_Problem to solve_
Every line of the listing that contains the word "supportQuoteCurrencies" is to be copied out.

_Record excerpts_
━━━━━━━━━━
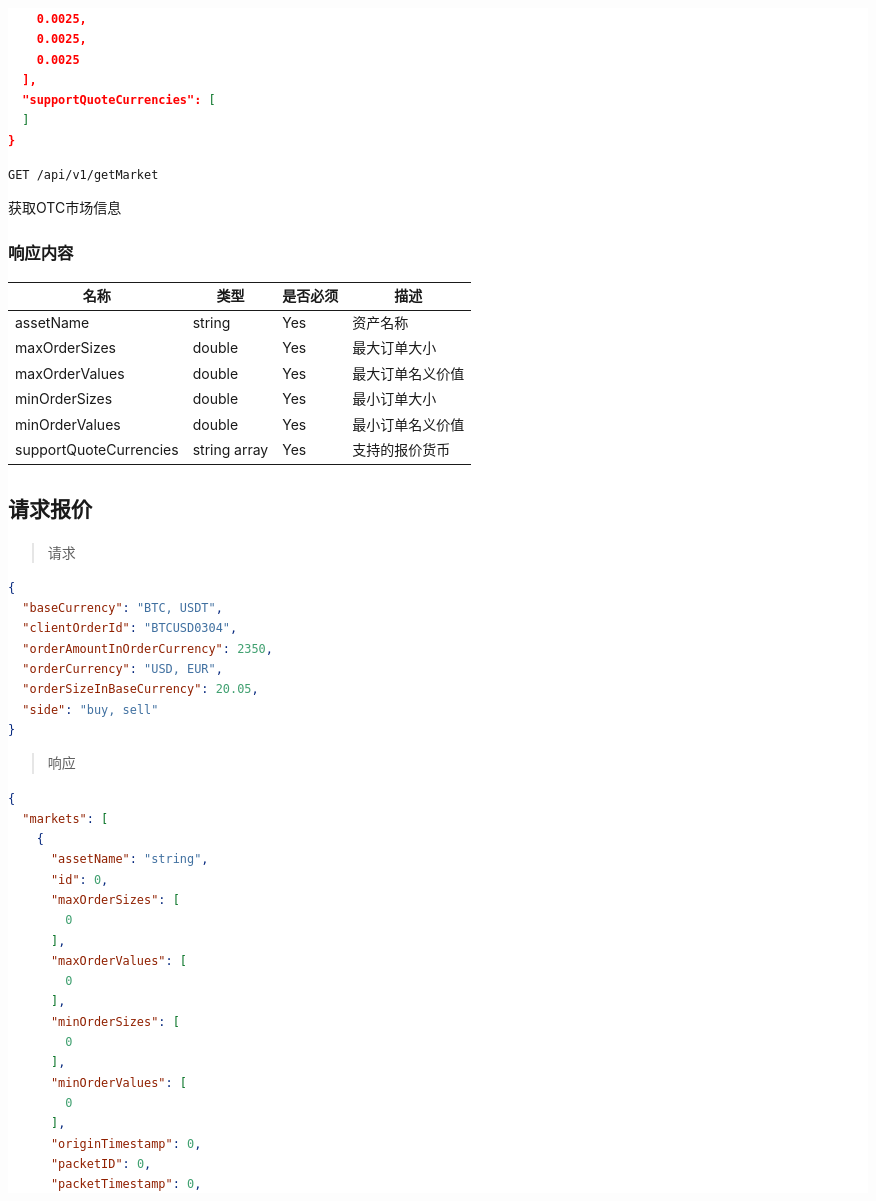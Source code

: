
 ```json
    0.0025,
    0.0025,
    0.0025
  ],
  "supportQuoteCurrencies": [
  ]
}
```

`GET /api/v1/getMarket`

获取OTC市场信息

### 响应内容
| 名称                   | 类型          | 是否必须      | 描述                        |
| ---                    | ---           | ---      | ---                        |
| assetName              | string        | Yes       | 资产名称                    |
| maxOrderSizes          | double    | Yes       | 最大订单大小                |
| maxOrderValues         | double    | Yes       | 最大订单名义价值            |
| minOrderSizes          | double    | Yes       | 最小订单大小                |
| minOrderValues         | double    | Yes       | 最小订单名义价值            |
| supportQuoteCurrencies | string array    | Yes       | 支持的报价货币              |

## 请求报价

> 请求

```json
{
  "baseCurrency": "BTC, USDT",
  "clientOrderId": "BTCUSD0304",
  "orderAmountInOrderCurrency": 2350,
  "orderCurrency": "USD, EUR",
  "orderSizeInBaseCurrency": 20.05,
  "side": "buy, sell"
}
```

> 响应

```json
{
  "markets": [
    {
      "assetName": "string",
      "id": 0,
      "maxOrderSizes": [
        0
      ],
      "maxOrderValues": [
        0
      ],
      "minOrderSizes": [
        0
      ],
      "minOrderValues": [
        0
      ],
      "originTimestamp": 0,
      "packetID": 0,
      "packetTimestamp": 0,
```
━━━━━━━━━━
_Exercise response_
  "supportQuoteCurrencies": [
| supportQuoteCurrencies | string array    | Yes       | 支持的报价货币              |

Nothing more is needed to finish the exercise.